The NFL took a good step on Wednesday, when they brought the playoff overtime rules to the regular season and added automatic review of all turnovers. While there's more rule changes to be considered in May, there are two big questions just begging to be asked in that vein. Let's take a look at those questions, though we've got a fair bit more insight on one than the other.
Why not immediately institute the new overtime rules in the regular season to begin with?
How did it make even an atom's worth of sense that the new overtime rules immediately applied to the most important games, the playoffs, and not the regular season? It's not as though there's 60+ games to play in the regular season and that these rules would have a limited impact or something ... there's 16 in the regular season and one game decides multiple teams' fates every single year.
We haven't even seen the rules in action, and can't actually have an opinion on how they work. Two seasons of those rules being implemented in the playoffs have led to nothing. The only time we've reached the playoffs since the new rules happened, the Denver Broncos scored a touchdown on the first play. The rules weren't needed. So now the NFL has suddenly decided that yes, the rules do work, so bring them in for the full season! It's just a weird exercise, as this should have already happened.
So what about challenge flags, then?
Since all turnovers are now automatically reviewed, the top two things that are generally challenged are now subject to automatic review. Every time there's a touchdown or a turnover, the referees and booth will confirm that it was, in fact, a score or a turnover. That's productive, helpful and it makes a lot of sense, providing it doesn't considerably slow the game down.
That being said, what about the challenge flag? Some have asked what they're used for, and the biggest answer is that it probably means that coaches will be more inclined to challenge the spot of the ball. Every single game has at least one, but usually more, bad spot that hurts one team. It's, at this point, a "part of the game." In the past, coaches have wanted to keep their challenges, in the event they need to use it on a score or a turnover. But now they can use them more often without having to worry, leading to getting, how you say, "screwed" less.
It also means that the NFL could review the things that are up for challenge. As it stands, there's the overarching rule of "you can't challenge a flag," despite the fact that there's already exceptions to this rule. Some will remember the Michael Crabtree touchdown against the Cincinnati Bengals last season, and how he was flagged for an illegal touch because he went out of bounds. The rules state you can challenge a boundary call, which Jim Harbaugh figured you could, but in their stricter definitions, the play was actually un-challengeable.
But even a league official said it was a good play to challenge. The NFL has this huge rulebook and so many loopholes. Each team has a finite number of challenges, and, generally speaking, those challenges get used. It's not making the game much longer and it's not an issue. So why even limit what can be challenged anyway?

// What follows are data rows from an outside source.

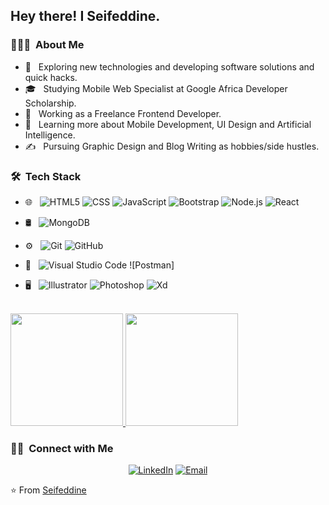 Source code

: <h2> Hey there! I Seifeddine.</h2>

<h3> 👨🏻‍💻 &nbsp;About Me </h3>

- 🤔 &nbsp; Exploring new technologies and developing software solutions and quick hacks.
- 🎓 &nbsp; Studying Mobile Web Specialist at Google Africa Developer Scholarship.
- 💼 &nbsp; Working as a Freelance Frontend Developer.
- 🌱 &nbsp; Learning more about Mobile Development, UI Design and Artificial Intelligence.
- ✍️ &nbsp; Pursuing Graphic Design and Blog Writing as hobbies/side hustles.

<h3> 🛠 &nbsp;Tech Stack</h3>

- 🌐 &nbsp;
  ![HTML5](https://img.shields.io/badge/-HTML5-333333?style=flat&logo=HTML5)
  ![CSS](https://img.shields.io/badge/-CSS-333333?style=flat&logo=CSS3&logoColor=1572B6)
  ![JavaScript](https://img.shields.io/badge/-JavaScript-333333?style=flat&logo=javascript)
  ![Bootstrap](https://img.shields.io/badge/-Bootstrap-333333?style=flat&logo=bootstrap&logoColor=563D7C)
  ![Node.js](https://img.shields.io/badge/-Node.js-333333?style=flat&logo=node.js)
  ![React](https://img.shields.io/badge/-React-333333?style=flat&logo=react)
- 🛢 &nbsp;
  ![MongoDB](https://img.shields.io/badge/-MongoDB-333333?style=flat&logo=mongodb)
- ⚙️ &nbsp;
  ![Git](https://img.shields.io/badge/-Git-333333?style=flat&logo=git)
  ![GitHub](https://img.shields.io/badge/-GitHub-333333?style=flat&logo=github)
- 🔧 &nbsp;
  ![Visual Studio Code](https://img.shields.io/badge/-Visual%20Studio%20Code-333333?style=flat&logo=visual-studio-code&logoColor=007ACC)
  ![Postman]
  
- 🖥 &nbsp;
  ![Illustrator](https://img.shields.io/badge/-Illustrator-333333?style=flat&logo=adobe-illustrator)
  ![Photoshop](https://img.shields.io/badge/-Photoshop-333333?style=flat&logo=adobe-photoshop)
  ![Xd](https://img.shields.io/badge/-InDesign-333333?style=flat&logo=adobe-xd)

<br/>

<a href="https://github.com/Seifediine">
  <img height="180em" src="https://github-readme-stats.vercel.app/api?username=Seifeddinetheme=buefy&show_icons=true" />
  <img height="180em" src="https://github-readme-stats.vercel.app/api/top-langs/?username=Seifeddinetheme=buefy&layout=compact" />
</a>

<br/>

<h3> 🤝🏻 &nbsp;Connect with Me </h3>

<p align="center">
<a href="https://www.linkedin.com/in/AVS1508/"><img alt="LinkedIn" src="https://img.shields.io/badge/LinkedIn-Seifeddine-Elkorichi-blue?style=flat-square&logo=linkedin"></a>
<a href="mailto:seifeddine.elkorichi@gmail.com"><img alt="Email" src="https://img.shields.io/badge/Email-seifeddine.elkorichi@gmail.com-blue?style=flat-square&logo=gmail"></a>
</p>

⭐️ From [Seifeddine](https://github.com/seifediine)
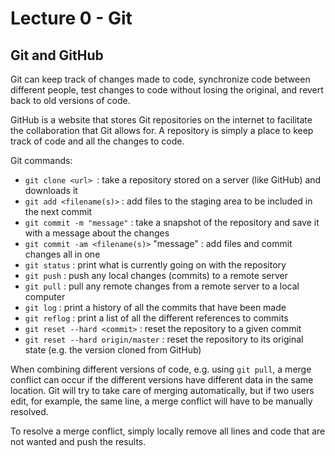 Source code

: # Lecture 0 - Git

## Git and GitHub
Git can keep track of changes made to code, synchronize code between different people, test changes to code without losing the original, and revert back to old versions of code.

GitHub is a website that stores Git repositories on the internet to facilitate the collaboration that Git allows for. A repository is simply a place to keep track of code and all the changes to code.

Git commands:
- `git clone <url> `: take a repository stored on a server (like GitHub) and downloads it
- `git add <filename(s)>` : add files to the staging area to be included in the next commit
- `git commit -m "message"` : take a snapshot of the repository and save it with a message about the changes
- `git commit -am <filename(s)>` "message" : add files and commit changes all in one
- `git status` : print what is currently going on with the repository
- `git push` : push any local changes (commits) to a remote server
- `git pull` : pull any remote changes from a remote server to a local computer
- `git log` : print a history of all the commits that have been made
- `git reflog` : print a list of all the different references to commits
- `git reset --hard <commit>` : reset the repository to a given commit
- `git reset --hard origin/master` : reset the repository to its original state (e.g. the version cloned from GitHub)

When combining different versions of code, e.g. using `git pull`, a merge conflict can occur if the different versions have different data in the same location. Git will try to take care of merging automatically, but if two users edit, for example, the same line, a merge conflict will have to be manually resolved.

To resolve a merge conflict, simply locally remove all lines and code that are not wanted and push the results.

Make it to where you can challenge those idiotic 60 yard pass interference calls. Have the head referee take a good look at it and make the judgement call with it all laid out in slow motion that the referee on the field struggled with at game speed. Or, make it to where those helmet-to-helmet hits that are being penalized worse and worse each year are challenge-able.
The refereeing in the NFL was worse in 2011 than any other in recent memory. They can't keep up with the game's speed, mostly when it comes to helmet-to-helmet. Where's the issue in making that a challenge-able play? Make those challenges burn a hole in the coach's pocket. The only things that shouldn't be challenge-able are unsportsmanlike conduct and things of that nature.